**WORK ORDER**
Using the records below, write out again exactly the lines that begin at the line containing "lista3 = [1,2,3,4,5,6,7]" and end at the line containing "medio2 = arreglo_ordenado[n // 2]", and no other lines.

═════ MATERIALS PROVIDED ═════

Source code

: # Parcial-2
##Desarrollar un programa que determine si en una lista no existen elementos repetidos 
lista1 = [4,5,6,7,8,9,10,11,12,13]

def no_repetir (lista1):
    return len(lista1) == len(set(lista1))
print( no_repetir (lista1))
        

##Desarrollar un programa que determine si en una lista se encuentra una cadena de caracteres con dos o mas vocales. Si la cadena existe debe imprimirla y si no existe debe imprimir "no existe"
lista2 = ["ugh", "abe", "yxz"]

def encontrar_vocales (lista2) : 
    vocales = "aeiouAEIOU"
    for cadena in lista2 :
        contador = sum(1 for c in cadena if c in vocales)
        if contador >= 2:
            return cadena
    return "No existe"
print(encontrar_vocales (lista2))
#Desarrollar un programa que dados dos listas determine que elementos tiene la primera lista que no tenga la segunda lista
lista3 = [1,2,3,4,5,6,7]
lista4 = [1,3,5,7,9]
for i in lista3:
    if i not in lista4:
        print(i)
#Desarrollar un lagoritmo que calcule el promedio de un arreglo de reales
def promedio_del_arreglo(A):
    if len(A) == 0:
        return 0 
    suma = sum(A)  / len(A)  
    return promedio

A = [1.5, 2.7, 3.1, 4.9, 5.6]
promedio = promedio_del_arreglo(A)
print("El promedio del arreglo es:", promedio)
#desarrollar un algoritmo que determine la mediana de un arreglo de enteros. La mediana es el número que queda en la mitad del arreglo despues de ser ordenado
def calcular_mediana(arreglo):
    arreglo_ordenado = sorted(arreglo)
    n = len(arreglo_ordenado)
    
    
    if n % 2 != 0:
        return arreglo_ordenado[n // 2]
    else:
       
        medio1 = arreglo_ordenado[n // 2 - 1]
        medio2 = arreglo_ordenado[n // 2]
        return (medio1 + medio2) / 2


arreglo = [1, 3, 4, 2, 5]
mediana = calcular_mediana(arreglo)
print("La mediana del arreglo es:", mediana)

═════

**RESPONSE FOR THIS EXERCISE**
lista3 = [1,2,3,4,5,6,7]
lista4 = [1,3,5,7,9]
for i in lista3:
    if i not in lista4:
        print(i)
#Desarrollar un lagoritmo que calcule el promedio de un arreglo de reales
def promedio_del_arreglo(A):
    if len(A) == 0:
        return 0 
    suma = sum(A)  / len(A)  
    return promedio

A = [1.5, 2.7, 3.1, 4.9, 5.6]
promedio = promedio_del_arreglo(A)
print("El promedio del arreglo es:", promedio)
#desarrollar un algoritmo que determine la mediana de un arreglo de enteros. La mediana es el número que queda en la mitad del arreglo despues de ser ordenado
def calcular_mediana(arreglo):
    arreglo_ordenado = sorted(arreglo)
    n = len(arreglo_ordenado)
    
    
    if n % 2 != 0:
        return arreglo_ordenado[n // 2]
    else:
       
        medio1 = arreglo_ordenado[n // 2 - 1]
        medio2 = arreglo_ordenado[n // 2]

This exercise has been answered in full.